I remembered much too late.
After that first socket was freed (returned to the slab cache), I created a new one. The wonderful slab allocator handed me the first one from its list, which happened to be the exact same piece of memory as the first socket.
I added it to the linked list, a second time. Disaster resulted:
Carnage, bloodshed, and misery! The CPU weeps in anguish, and the memory bus gnashes its teeth. How could this horrific situation happen? Let’s see what the Linux kernel does when you add to a linked list:
// insert new in between prev and next (slightly simplified)
static inline void __list_add(struct list_head *new
struct list_head *prev,
struct list_head *next)
{
next->prev = new;
new->next = next; // (!)
new->prev = prev;
prev->next = new;
}
Quite standard really. If you insert new
in front of itself, then the marked
line of code will set its next
pointer to itself.
Now, next time you try to iterate through the linked list, you will find yourself in an infinite loop. What’s worse, if you try to be smart and protect this list with a lock of some sort, you will find that every other thread hoping to read or write that list will deadlock too, waiting for your infinite loop to stop.
This one kept me up until 3AM. In hindsight, every bug looks simple, and when I figured it out, I was embarassed that it took me so long. I went down a lot of rabbit holes in my investigation, before I brought out the big guns: GDB.
Thanks to my current setup, I can actually use GDB to pause the kernel, step through code, and even evaluate expressions.

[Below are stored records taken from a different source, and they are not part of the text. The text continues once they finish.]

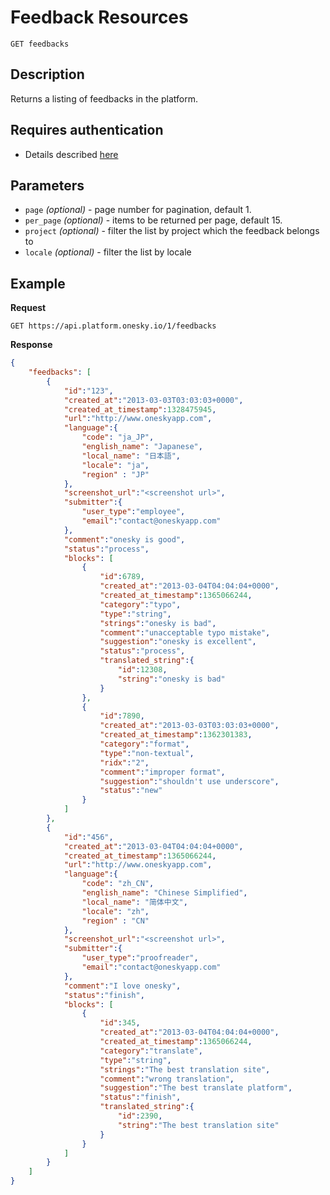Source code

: # Feedback Resources
    GET feedbacks

## Description
Returns a listing of feedbacks in the platform.

## Requires authentication
- Details described [here](/README.md#authentication)

## Parameters
- `page` _(optional)_ - page number for pagination, default 1.
- `per_page` _(optional)_ - items to be returned per page, default 15.
- `project` _(optional)_ - filter the list by project which the feedback belongs to
- `locale` _(optional)_ - filter the list by locale

## Example
**Request**

    GET https://api.platform.onesky.io/1/feedbacks

**Response**
``` json
{
    "feedbacks": [
        {
            "id":"123",
            "created_at":"2013-03-03T03:03:03+0000",
            "created_at_timestamp":1328475945,
            "url":"http://www.oneskyapp.com",
            "language":{
                "code": "ja_JP",
                "english_name": "Japanese",
                "local_name": "日本語",
                "locale": "ja",
                "region" : "JP"
            },
            "screenshot_url":"<screenshot url>",
            "submitter":{
                "user_type":"employee",
                "email":"contact@oneskyapp.com"
            },
            "comment":"onesky is good",
            "status":"process",
            "blocks": [
                {
                    "id":6789,
                    "created_at":"2013-03-04T04:04:04+0000",
                    "created_at_timestamp":1365066244,
                    "category":"typo",
                    "type":"string",
                    "strings":"onesky is bad",
                    "comment":"unacceptable typo mistake",
                    "suggestion":"onesky is excellent",
                    "status":"process",
                    "translated_string":{
                        "id":12308,
                        "string":"onesky is bad"
                    }
                },
                {
                    "id":7890,
                    "created_at":"2013-03-03T03:03:03+0000",
                    "created_at_timestamp":1362301383,
                    "category":"format",
                    "type":"non-textual",
                    "ridx":"2",
                    "comment":"improper format",
                    "suggestion":"shouldn't use underscore",
                    "status":"new"
                }
            ]
        },
        {
            "id":"456",
            "created_at":"2013-03-04T04:04:04+0000",
            "created_at_timestamp":1365066244,
            "url":"http://www.oneskyapp.com",
            "language":{
                "code": "zh_CN",
                "english_name": "Chinese Simplified",
                "local_name": "简体中文",
                "locale": "zh",
                "region" : "CN"
            },
            "screenshot_url":"<screenshot url>",
            "submitter":{
                "user_type":"proofreader",
                "email":"contact@oneskyapp.com"
            },
            "comment":"I love onesky",
            "status":"finish",
            "blocks": [
                {
                    "id":345,
                    "created_at":"2013-03-04T04:04:04+0000",
                    "created_at_timestamp":1365066244,
                    "category":"translate",
                    "type":"string",
                    "strings":"The best translation site",
                    "comment":"wrong translation",
                    "suggestion":"The best translate platform",
                    "status":"finish",
                    "translated_string":{
                        "id":2390,
                        "string":"The best translation site"
                    }
                }
            ]
        }
    ]
}
```
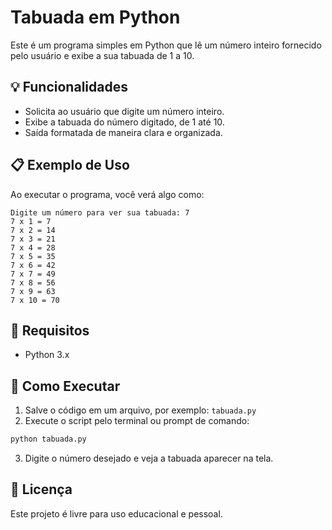 # Tabuada em Python

Este é um programa simples em Python que lê um número inteiro fornecido pelo usuário e exibe a sua tabuada de 1 a 10.

## 💡 Funcionalidades

- Solicita ao usuário que digite um número inteiro.
- Exibe a tabuada do número digitado, de 1 até 10.
- Saída formatada de maneira clara e organizada.

## 📋 Exemplo de Uso

Ao executar o programa, você verá algo como:

```
Digite um número para ver sua tabuada: 7
7 x 1 = 7
7 x 2 = 14
7 x 3 = 21
7 x 4 = 28
7 x 5 = 35
7 x 6 = 42
7 x 7 = 49
7 x 8 = 56
7 x 9 = 63
7 x 10 = 70
```

## 🧰 Requisitos

- Python 3.x

## 🚀 Como Executar

1. Salve o código em um arquivo, por exemplo: `tabuada.py`
2. Execute o script pelo terminal ou prompt de comando:

```bash
python tabuada.py
```
3. Digite o número desejado e veja a tabuada aparecer na tela.

## 📄 Licença
Este projeto é livre para uso educacional e pessoal.

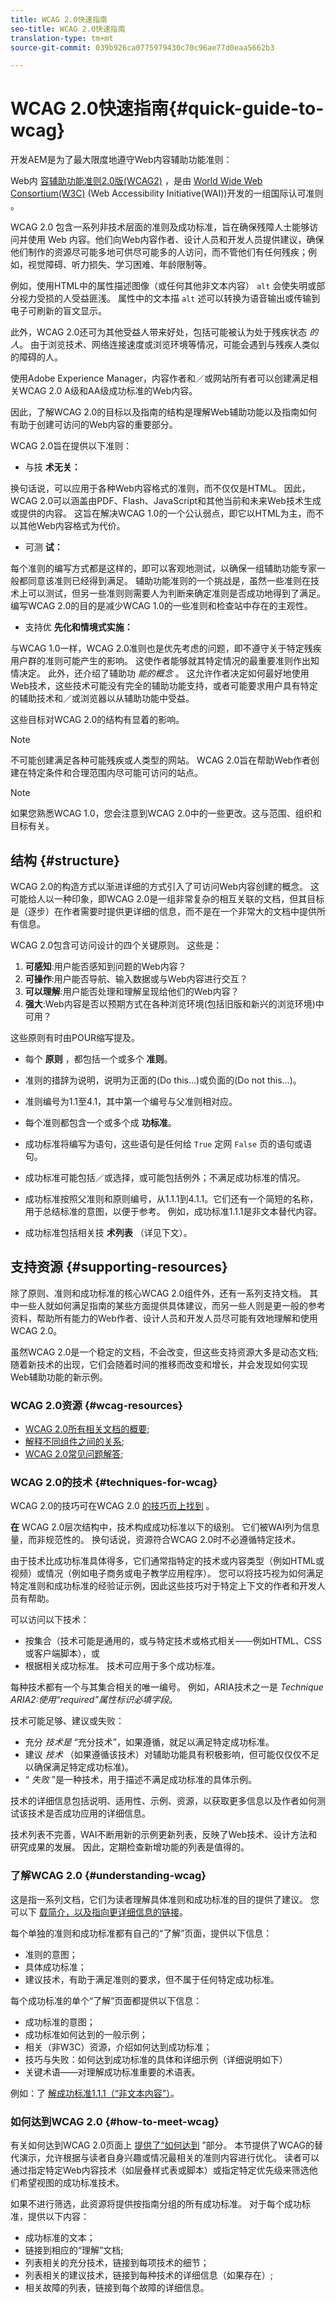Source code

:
 ```yaml
---
title: WCAG 2.0快速指南
seo-title: WCAG 2.0快速指南
translation-type: tm+mt
source-git-commit: 039b926ca0775979430c70c96ae77d0eaa5662b3

---
```



# WCAG 2.0快速指南{#quick-guide-to-wcag}

开发AEM是为了最大限度地遵守Web内容辅助功能准则：

Web内 [容辅助功能准则2.0版(WCAG2)](https://www.w3.org/TR/WCAG/) ，是由 [World Wide Web Consortium(W3C)](https://www.w3.org/) (Web Accessibility Initiative(WAI))开发的一组国际认可准则 [](https://www.w3.org/WAI/)。

WCAG 2.0 包含一系列非技术层面的准则及成功标准，旨在确保残障人士能够访问并使用 Web 内容。他们向Web内容作者、设计人员和开发人员提供建议，确保他们制作的资源尽可能多地可供尽可能多的人访问，而不管他们有任何残疾；例如，视觉障碍、听力损失、学习困难、年龄限制等。

例如，使用HTML中的属性描述图像（或任何其他非文本内容） `alt` 会使失明或部分视力受损的人受益匪浅。 属性中的文本描 `alt` 述可以转换为语音输出或传输到电子可刷新的盲文显示。

此外，WCAG 2.0还可为其他受益人带来好处，包括可能被认为处于残疾状态 *的人*。 由于浏览技术、网络连接速度或浏览环境等情况，可能会遇到与残疾人类似的障碍的人。

使用Adobe Experience Manager，内容作者和／或网站所有者可以创建满足相关WCAG 2.0 A级和AA级成功标准的Web内容。

因此，了解WCAG 2.0的目标以及指南的结构是理解Web辅助功能以及指南如何有助于创建可访问的Web内容的重要部分。

WCAG 2.0旨在提供以下准则：

* 与技 **术无关：**

换句话说，可以应用于各种Web内容格式的准则，而不仅仅是HTML。 因此，WCAG 2.0可以涵盖由PDF、Flash、JavaScript和其他当前和未来Web技术生成或提供的内容。 这旨在解决WCAG 1.0的一个公认弱点，即它以HTML为主，而不以其他Web内容格式为代价。

* 可测 **试：**

每个准则的编写方式都是这样的，即可以客观地测试，以确保一组辅助功能专家一般都同意该准则已经得到满足。 辅助功能准则的一个挑战是，虽然一些准则在技术上可以测试，但另一些准则则需要人为判断来确定准则是否成功地得到了满足。 编写WCAG 2.0的目的是减少WCAG 1.0的一些准则和检查站中存在的主观性。

* 支持优 **先化和情境式实施：**

与WCAG 1.0一样，WCAG 2.0准则也是优先考虑的问题，即不遵守关于特定残疾用户群的准则可能产生的影响。 这使作者能够就其特定情况的最重要准则作出知情决定。 此外，还介绍了辅助功 *能的概念* 。 这允许作者决定如何最好地使用Web技术，这些技术可能没有完全的辅助功能支持，或者可能要求用户具有特定的辅助技术和／或浏览器以从辅助功能中受益。

这些目标对WCAG 2.0的结构有显着的影响。

>[!NOTE]
>
>不可能创建满足各种可能残疾或人类型的网站。 WCAG 2.0旨在帮助Web作者创建在特定条件和合理范围内尽可能可访问的站点。

>[!NOTE]
>
>如果您熟悉WCAG 1.0，您会注意到WCAG 2.0中的一些更改。这与范围、组织和目标有关。

## 结构 {#structure}

WCAG 2.0的构造方式以渐进详细的方式引入了可访问Web内容创建的概念。 这可能给人以一种印象，即WCAG 2.0是一组非常复杂的相互关联的文档，但其目标是（逐步）在作者需要时提供更详细的信息，而不是在一个非常大的文档中提供所有信息。

WCAG 2.0包含可访问设计的四个关键原则。 这些是：

1. **可感知**:用户能否感知到问题的Web内容？
1. **可操作**:用户能否导航、输入数据或与Web内容进行交互？
1. **可以理解**:用户能否处理和理解呈现给他们的Web内容？
1. **强大**:Web内容是否以预期方式在各种浏览环境(包括旧版和新兴的浏览环境)中可用？

这些原则有时由POUR缩写提及。

* 每个 **原则** ，都包括一个或多个 **准则**。

* 准则的措辞为说明，说明为正面的(Do this...)或负面的(Do not this...)。
* 准则编号为1.1至4.1，其中第一个编号与父准则相对应。

* 每个准则都包含一个或多个成 **功标准**。

* 成功标准将编写为语句，这些语句是任何给 `True` 定网 `False` 页的语句或语句。
* 成功标准可能包括／或选择，或可能包括例外；不满足成功标准的情况。
* 成功标准按照父准则和原则编号，从1.1.1到4.1.1。它们还有一个简短的名称，用于总结标准的意图，以便于参考。 例如，成功标准1.1.1是非文本替代内容。
* 成功标准包括相关技 **术列表** （详见下文）。

## 支持资源 {#supporting-resources}

除了原则、准则和成功标准的核心WCAG 2.0组件外，还有一系列支持文档。 其中一些人就如何满足指南的某些方面提供具体建议，而另一些人则是更一般的参考资料，帮助所有能力的Web作者、设计人员和开发人员尽可能有效地理解和使用WCAG 2.0。

虽然WCAG 2.0是一个稳定的文档，不会改变，但这些支持资源大多是动态文档;随着新技术的出现，它们会随着时间的推移而改变和增长，并会发现如何实现Web辅助功能的新示例。

### WCAG 2.0资源 {#wcag-resources}

* [WCAG 2.0所有相关文档的概要](https://www.w3.org/WAI/intro/wcag.php);
* [解释不同组件之间的关系](https://www.w3.org/WAI/intro/wcag20);
* [WCAG 2.0常见问题解答](https://www.w3.org/WAI/WCAG20/wcag2faq.html);

### WCAG 2.0的技术 {#techniques-for-wcag}

WCAG 2.0的技巧可在WCAG 2.0 [的技巧页上找到](https://www.w3.org/TR/WCAG20-TECHS/) 。

**在** WCAG 2.0层次结构中，技术构成成功标准以下的级别。 它们被WAI列为信息量，而非规范性的。 换句话说，资源符合WCAG 2.0时不必遵循特定技术。

由于技术比成功标准具体得多，它们通常指特定的技术或内容类型（例如HTML或视频）或情况（例如电子商务或电子教学应用程序）。 您可以将技巧视为如何满足特定准则和成功标准的经验证示例，因此这些技巧对于特定上下文的作者和开发人员有帮助。

可以访问以下技术：

* 按集合（技术可能是通用的，或与特定技术或格式相关——例如HTML、CSS或客户端脚本），或
* 根据相关成功标准。 技术可应用于多个成功标准。

每种技术都有一个与其集合相关的唯一编号。 例如，ARIA技术之一是 *Technique ARIA2:使用“required”属性标识必填字段*。

技术可能足够、建议或失败：

* 充分 *技术是* “充分技术”，如果遵循，就足以满足特定成功标准。
* 建议 *技术* （如果遵循该技术）对辅助功能具有积极影响，但可能仅仅仅不足以确保满足特定成功标准)。
* “ *失败* ”是一种技术，用于描述不满足成功标准的具体示例。

技术的详细信息包括说明、适用性、示例、资源，以获取更多信息以及作者如何测试该技术是否成功应用的详细信息。

技术列表不完善，WAI不断用新的示例更新列表，反映了Web技术、设计方法和研究成果的发展。 因此，定期检查新增功能的列表是值得的。

### 了解WCAG 2.0 {#understanding-wcag}

这是指一系列文档，它们为读者理解具体准则和成功标准的目的提供了建议。 您可以下 [载简介，以及指向更详细信息的链接](https://www.w3.org/TR/2008/NOTE-UNDERSTANDING-WCAG20-20081211/Overview.html)。

每个单独的准则和成功标准都有自己的“了解”页面，提供以下信息：

* 准则的意图；
* 具体成功标准；
* 建议技术，有助于满足准则的要求，但不属于任何特定成功标准。

每个成功标准的单个“了解”页面都提供以下信息：

* 成功标准的意图；
* 成功标准如何达到的一般示例；
* 相关（非W3C）资源，介绍如何达到成功标准；
* 技巧与失败：如何达到成功标准的具体和详细示例（详细说明如下）
* 关键术语——对理解成功标准重要的术语表。

例如：了 [解成功标准1.1.1（“非文本内容”）](https://www.w3.org/TR/2008/NOTE-UNDERSTANDING-WCAG20-20081211/text-equiv-all.html)。

### 如何达到WCAG 2.0 {#how-to-meet-wcag}

有关如何达到WCAG 2.0页面上 [提供了“如何达到](https://www.w3.org/WAI/WCAG20/quickref/) ”部分。 本节提供了WCAG的替代演示，允许根据与读者自身兴趣或情况最相关的准则内容进行优化。 读者可以通过指定特定Web内容技术（如层叠样式表或脚本）或指定特定优先级来筛选他们希望视图的成功标准技术。

如果不进行筛选，此资源将提供按指南分组的所有成功标准。 对于每个成功标准，提供以下内容：

* 成功标准的文本；
* 链接到相应的“理解”文档;
* 列表相关的充分技术，链接到每项技术的细节；
* 列表相关的建议技术，链接到每种技术的详细信息（如果存在）;
* 相关故障的列表，链接到每个故障的详细信息。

It’s a feeling of supreme power when you realize that you have, essentially, a C interpreter running within the context of a kernel!
Anyhow, once I zeroed in on the problem, I was able to look at the linked list pointers in short order, and with a little diagramming the problem was quickly revealed. I guess the moral of this story is that tools are excellent, and you should probably use them. Also, be careful of linked lists.